Estimate deed transfer tax and recording fees on a Mississippi home sale.

Calculates real estate transfer costs in Mississippi, which uniquely charges no state or county deed transfer tax. The tool confirms the zero transfer-tax figure, estimates the deed recording fees you still pay, and lets you compare against any other state's transfer rate.

Does Mississippi have a real estate transfer tax?

No. Mississippi is one of a small number of U.S. states that charge no state or county real estate transfer tax, deed tax, or documentary stamp tax on property sales. The transfer-tax line of your closing statement is effectively zero in Mississippi.

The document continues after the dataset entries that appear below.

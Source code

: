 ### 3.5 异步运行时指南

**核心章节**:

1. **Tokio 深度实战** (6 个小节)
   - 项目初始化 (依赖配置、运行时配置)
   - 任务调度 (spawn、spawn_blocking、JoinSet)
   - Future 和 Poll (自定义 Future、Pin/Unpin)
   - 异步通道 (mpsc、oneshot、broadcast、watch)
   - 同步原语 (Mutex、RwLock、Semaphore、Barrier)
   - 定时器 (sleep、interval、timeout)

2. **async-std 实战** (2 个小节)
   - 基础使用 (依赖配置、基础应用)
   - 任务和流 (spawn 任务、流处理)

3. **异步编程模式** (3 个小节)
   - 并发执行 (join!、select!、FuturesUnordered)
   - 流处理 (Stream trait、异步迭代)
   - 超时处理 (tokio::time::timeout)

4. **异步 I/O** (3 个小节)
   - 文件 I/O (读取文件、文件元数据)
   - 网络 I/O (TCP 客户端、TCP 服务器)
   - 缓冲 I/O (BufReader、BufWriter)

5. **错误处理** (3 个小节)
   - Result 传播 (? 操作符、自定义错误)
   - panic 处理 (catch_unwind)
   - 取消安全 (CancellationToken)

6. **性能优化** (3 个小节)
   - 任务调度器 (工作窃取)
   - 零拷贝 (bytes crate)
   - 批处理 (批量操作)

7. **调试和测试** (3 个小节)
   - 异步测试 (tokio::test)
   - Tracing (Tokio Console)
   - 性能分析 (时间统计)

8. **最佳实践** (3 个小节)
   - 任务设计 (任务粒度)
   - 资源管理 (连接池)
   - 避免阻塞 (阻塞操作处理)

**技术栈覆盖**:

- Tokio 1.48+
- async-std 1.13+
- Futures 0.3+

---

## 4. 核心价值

Mississippi is one of the few U.S. states with no real estate transfer tax — no deed tax, no documentary stamp tax, and no county transfer surcharge on a standard property sale. That makes the transfer-tax line of a Mississippi closing effectively zero. This tool confirms that, totals the recording fees you do still pay, and lets you compare against another state’s rate.

How it works

Mississippi’s state transfer tax is fixed at zero; the only deed-related cost is the county recording fee, with an optional comparison against another state’s per-$500 (or percentage) rate:

mississippi transfer tax = 0
recording cost           = county recording fee
comparison tax           = sale price x comparison rate %   (optional)
savings vs comparison    = comparison tax - 0

Because there is no transfer tax, the sale price does not drive any Mississippi state tax on the deed — only your fixed recording fee and normal closing costs apply.

Example and notes

On a $300,000 Mississippi home, the state transfer tax is 0 dollars; you pay only the county recording fee (often a small flat or per-page charge). If you compared to a state charging 0.1% transfer tax, that state would cost 300,000 x 0.001 = 300 dollars — your Mississippi savings. Always confirm current law with your closing attorney or the chancery clerk, since transfer-tax rules can change by legislation.